Lines that include "techniques" make up the answer; copy all of them from the data below.

>>>>

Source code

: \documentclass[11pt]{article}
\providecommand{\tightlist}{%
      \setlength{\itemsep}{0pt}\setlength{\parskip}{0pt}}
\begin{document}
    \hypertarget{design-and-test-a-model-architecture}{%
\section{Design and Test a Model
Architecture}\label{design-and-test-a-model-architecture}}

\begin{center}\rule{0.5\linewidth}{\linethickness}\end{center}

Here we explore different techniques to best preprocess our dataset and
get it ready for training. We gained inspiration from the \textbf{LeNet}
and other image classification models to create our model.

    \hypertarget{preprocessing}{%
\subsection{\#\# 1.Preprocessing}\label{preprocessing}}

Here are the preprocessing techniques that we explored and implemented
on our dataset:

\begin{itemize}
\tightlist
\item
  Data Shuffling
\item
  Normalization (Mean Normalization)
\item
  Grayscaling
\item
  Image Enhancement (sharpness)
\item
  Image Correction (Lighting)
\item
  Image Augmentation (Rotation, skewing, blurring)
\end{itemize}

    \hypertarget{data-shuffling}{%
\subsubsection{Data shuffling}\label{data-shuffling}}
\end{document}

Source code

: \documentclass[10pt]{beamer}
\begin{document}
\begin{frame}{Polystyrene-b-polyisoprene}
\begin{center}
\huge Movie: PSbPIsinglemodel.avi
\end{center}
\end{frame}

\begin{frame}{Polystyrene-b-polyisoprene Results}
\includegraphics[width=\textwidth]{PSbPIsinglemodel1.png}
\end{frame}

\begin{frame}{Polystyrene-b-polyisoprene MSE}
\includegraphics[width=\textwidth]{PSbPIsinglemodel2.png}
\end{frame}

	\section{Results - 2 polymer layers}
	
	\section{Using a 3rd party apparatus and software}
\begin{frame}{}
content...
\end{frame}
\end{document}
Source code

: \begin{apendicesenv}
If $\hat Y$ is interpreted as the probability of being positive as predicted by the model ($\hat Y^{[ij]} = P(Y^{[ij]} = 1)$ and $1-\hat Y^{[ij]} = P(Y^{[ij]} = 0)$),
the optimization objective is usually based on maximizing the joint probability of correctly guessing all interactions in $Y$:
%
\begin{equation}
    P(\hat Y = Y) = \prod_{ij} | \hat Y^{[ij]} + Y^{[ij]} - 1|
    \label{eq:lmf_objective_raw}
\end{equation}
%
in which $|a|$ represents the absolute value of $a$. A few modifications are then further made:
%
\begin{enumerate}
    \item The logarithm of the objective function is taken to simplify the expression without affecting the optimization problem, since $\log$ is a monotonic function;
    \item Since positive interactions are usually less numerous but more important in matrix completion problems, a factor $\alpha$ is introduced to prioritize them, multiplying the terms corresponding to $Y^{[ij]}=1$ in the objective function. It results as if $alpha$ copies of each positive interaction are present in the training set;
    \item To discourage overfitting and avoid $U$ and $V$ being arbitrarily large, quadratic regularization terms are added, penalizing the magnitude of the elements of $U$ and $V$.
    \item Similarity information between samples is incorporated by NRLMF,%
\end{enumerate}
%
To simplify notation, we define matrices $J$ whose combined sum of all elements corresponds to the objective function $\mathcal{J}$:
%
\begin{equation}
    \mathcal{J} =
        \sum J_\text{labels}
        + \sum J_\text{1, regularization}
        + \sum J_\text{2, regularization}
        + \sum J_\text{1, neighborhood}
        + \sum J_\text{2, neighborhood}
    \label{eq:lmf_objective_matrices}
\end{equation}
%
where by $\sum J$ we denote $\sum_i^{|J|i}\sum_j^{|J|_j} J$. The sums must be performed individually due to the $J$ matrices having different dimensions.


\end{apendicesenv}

<<<<

Reply to the task:
Here we explore different techniques to best preprocess our dataset and
Here are the preprocessing techniques that we explored and implemented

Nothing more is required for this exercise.